Landlord hits Brooklyn McDonald’s with super-sized rent increase, the New York Post reported in an article that went online in the evening Saturday, 11/30/19, based on a federal lawsuit filed 11/15/19.

The gist: while McDonalds at Vanderbilt and Atlantic avenues in Prospect Heights opened in 1999 with a 20-year lease, and an option to extend it for 20 more years, a new plan for high-rise development at the site, premised on a rezoning, has led the landlord to propose jacking up the rent, from a possible $16,000 or $23,333 to $90,000 a month.

McDonald's has gone to court to argue that the proposed rent is unfair, based on an inflated land value, rather than the current land value, which should reflect the current zoning, which is mostly M1-1 (manufacturing), and wouldn't allow high-rise residential.

But Atlantic Yards, announced in December 2003, would extend to Vanderbilt Avenue across the street. So the possibility of new development makes the owner/leaseholder of the McDonald's property see new dollar signs.

Presumably, something will be built there--but the questions are: how big, and what's McDonald's owed for a buyout?
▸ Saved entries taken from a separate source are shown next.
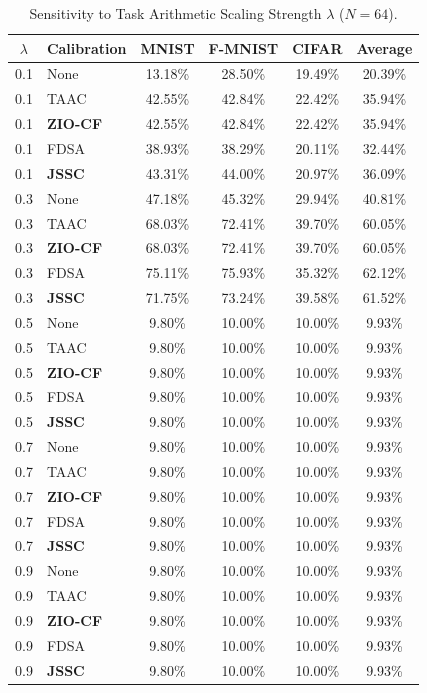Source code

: \documentclass{article}
\begin{document}
\begin{table}[tb]
\centering
\caption{Sensitivity to Task Arithmetic Scaling Strength $\lambda$ ($N=64$).}
\label{tab:lambda_sensitivity}
\vskip 0.1in
\begin{tabular}{clcccc}
\toprule
\textbf{$\lambda$} & \textbf{Calibration} & \textbf{MNIST} & \textbf{F-MNIST} & \textbf{CIFAR} & \textbf{Average} \\
\midrule
0.1 & None & 13.18\% & 28.50\% & 19.49\% & 20.39\% \\
0.1 & TAAC & 42.55\% & 42.84\% & 22.42\% & 35.94\% \\
0.1 & \textbf{ZIO-CF} & 42.55\% & 42.84\% & 22.42\% & 35.94\% \\
0.1 & FDSA & 38.93\% & 38.29\% & 20.11\% & 32.44\% \\
0.1 & \textbf{JSSC} & 43.31\% & 44.00\% & 20.97\% & 36.09\% \\
\hline
0.3 & None & 47.18\% & 45.32\% & 29.94\% & 40.81\% \\
0.3 & TAAC & 68.03\% & 72.41\% & 39.70\% & 60.05\% \\
0.3 & \textbf{ZIO-CF} & 68.03\% & 72.41\% & 39.70\% & 60.05\% \\
0.3 & FDSA & 75.11\% & 75.93\% & 35.32\% & 62.12\% \\
0.3 & \textbf{JSSC} & 71.75\% & 73.24\% & 39.58\% & 61.52\% \\
\hline
0.5 & None & 9.80\% & 10.00\% & 10.00\% & 9.93\% \\
0.5 & TAAC & 9.80\% & 10.00\% & 10.00\% & 9.93\% \\
0.5 & \textbf{ZIO-CF} & 9.80\% & 10.00\% & 10.00\% & 9.93\% \\
0.5 & FDSA & 9.80\% & 10.00\% & 10.00\% & 9.93\% \\
0.5 & \textbf{JSSC} & 9.80\% & 10.00\% & 10.00\% & 9.93\% \\
\hline
0.7 & None & 9.80\% & 10.00\% & 10.00\% & 9.93\% \\
0.7 & TAAC & 9.80\% & 10.00\% & 10.00\% & 9.93\% \\
0.7 & \textbf{ZIO-CF} & 9.80\% & 10.00\% & 10.00\% & 9.93\% \\
0.7 & FDSA & 9.80\% & 10.00\% & 10.00\% & 9.93\% \\
0.7 & \textbf{JSSC} & 9.80\% & 10.00\% & 10.00\% & 9.93\% \\
\hline
0.9 & None & 9.80\% & 10.00\% & 10.00\% & 9.93\% \\
0.9 & TAAC & 9.80\% & 10.00\% & 10.00\% & 9.93\% \\
0.9 & \textbf{ZIO-CF} & 9.80\% & 10.00\% & 10.00\% & 9.93\% \\
0.9 & FDSA & 9.80\% & 10.00\% & 10.00\% & 9.93\% \\
0.9 & \textbf{JSSC} & 9.80\% & 10.00\% & 10.00\% & 9.93\% \\
\bottomrule
\end{tabular}
\end{table}
\end{document}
Not much of a response, yet

Writes the Post:
Vanderbilt reportedly wants to construct a 19-story building on the land. Vanderbilt spokesman Tom Li said, “I think there’s two sides to the story,” he but declined to comment further.
Um, "reportedly" means coverage by me in this blog and by the Brooklyn Daily Eagle, which went into considerable detail.

My article included this quote from Li: "This is a very long-term plan as we have a long-term leaseholder currently, but we are interested in the potential for a project that could provide affordable housing and other community benefits at this underutilized site."

It may not have been that long-term a plan, after all. And it puts in perspective the seemingly low value of the $7 million, 99-year ground lease signed in 2017.

Looking at the lawsuit

The court file includes only the complaint, McDonald's Corporation v. Vanderbilt Atlantic Holdings LLC, not any response, so for now it's a one-side dispute.

The fast-food restaurant, according to the suit, should be able to stay until April 2039. "By attempting to corrupt a contractually-required fair market rental valuation process," the suit charges, "Vanderbilt seeks to impose an unfairly high rent on McDonald’s for the last twenty years of the lease with the hope that McDonald’s will vacate the property, thereby allowing Vanderbilt to more quickly redevelop the parcel into a more lucrative, high-density residential complex."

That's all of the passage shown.